Typical mistakes in cold calling are related precisely to misunderstanding this main purpose. When a manager calls with the mindset “we called to sell,” they start pressuring the client, delivering a stream of information about the product without the slightest idea of whether the person needs it at all. As a result, having learned nothing about the client but already actively presenting the solution, such a manager receives a polite (or not so polite) refusal. It’s not surprising that the conversion rate of such calls tends to zero.

Remember: each stage of a cold call should logically lead to the next, creating value for the client, not just taking up their time. Let’s look at what specific goals are important to set for the very first contact with a potential client.

The Purpose of the First Cold Call

The first cold call is especially important – it’s like a first impression when meeting someone, which is difficult to change later. But what exactly needs to be achieved in this first touch point?

The main purpose of the first cold call is not to sell, but to understand if there is any interest at all. At this stage, you’re figuring out if this is the right client who could benefit from your product, determining if the company matches your ideal customer profile in terms of size, industry, and tasks.
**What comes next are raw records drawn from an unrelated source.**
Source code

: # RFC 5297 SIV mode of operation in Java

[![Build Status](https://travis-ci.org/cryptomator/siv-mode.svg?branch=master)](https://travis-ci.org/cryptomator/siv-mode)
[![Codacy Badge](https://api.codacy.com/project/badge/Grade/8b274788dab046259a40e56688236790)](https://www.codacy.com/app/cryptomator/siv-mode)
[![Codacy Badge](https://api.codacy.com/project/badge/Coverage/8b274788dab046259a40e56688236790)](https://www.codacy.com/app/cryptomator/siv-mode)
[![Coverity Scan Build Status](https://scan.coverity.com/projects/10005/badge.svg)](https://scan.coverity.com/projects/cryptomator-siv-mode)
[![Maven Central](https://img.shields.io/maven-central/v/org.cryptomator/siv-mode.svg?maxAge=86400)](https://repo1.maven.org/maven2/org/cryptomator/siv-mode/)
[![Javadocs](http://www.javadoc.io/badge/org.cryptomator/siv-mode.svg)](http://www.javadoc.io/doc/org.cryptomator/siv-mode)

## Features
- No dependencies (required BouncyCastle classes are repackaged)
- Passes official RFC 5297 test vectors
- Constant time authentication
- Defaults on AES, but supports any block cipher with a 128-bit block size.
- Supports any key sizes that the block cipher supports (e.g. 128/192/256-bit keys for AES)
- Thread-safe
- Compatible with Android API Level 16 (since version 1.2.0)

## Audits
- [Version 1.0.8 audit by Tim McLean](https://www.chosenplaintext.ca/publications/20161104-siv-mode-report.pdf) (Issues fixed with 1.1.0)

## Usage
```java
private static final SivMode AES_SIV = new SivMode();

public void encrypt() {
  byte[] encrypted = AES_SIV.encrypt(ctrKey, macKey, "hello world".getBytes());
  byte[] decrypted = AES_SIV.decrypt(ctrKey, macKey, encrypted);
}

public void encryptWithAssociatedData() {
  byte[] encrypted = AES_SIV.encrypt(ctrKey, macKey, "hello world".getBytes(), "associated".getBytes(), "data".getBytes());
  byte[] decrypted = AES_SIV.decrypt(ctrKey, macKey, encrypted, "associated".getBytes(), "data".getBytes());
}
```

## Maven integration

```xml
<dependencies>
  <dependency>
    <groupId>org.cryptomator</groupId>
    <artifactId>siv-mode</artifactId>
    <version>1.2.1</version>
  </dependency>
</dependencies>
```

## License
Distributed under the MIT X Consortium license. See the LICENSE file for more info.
You also clarify if you’re speaking with the decision-maker, and if not – you find out who in the company makes decisions about your type of products.

The main achievement of the first call is to get consent for the next step of communication. This could be an agreement for a follow-up call at a specific time, a promise to connect you with the decision-maker, or permission to send brief information by email. Even if the client hasn’t shown active interest but agreed to minimal continued contact – that’s already a success.

This is why the KPIs for the first call are usually softer than for subsequent ones. It’s not expected to result in a “deal” or even a “meeting,” but rather a successful connection, a minimally interested dialogue, and agreement to move to the next stage of the funnel. The real sale will begin much later, when you get better acquainted with the client’s needs and build an initial level of trust. The purpose of the first cold call only opens this door, so you shouldn’t expect too much from it or, conversely, underestimate its importance for the entire sales process.

How to Properly Formulate Goals in a Cold Calling System

The formulation of cold calling goals should follow a clear logical chain: from global business goals to specific sales department goals and, finally, to precise goals for each call. Without this connection, cold calls become a mechanical action without understanding why they’re needed at all.

For example, if the company’s strategic goal is to enter a new market segment, then the sales department’s goal is to attract a certain number of clients from this segment. And the sales call objective is to determine potential interest and reach the decision-maker in companies from this segment.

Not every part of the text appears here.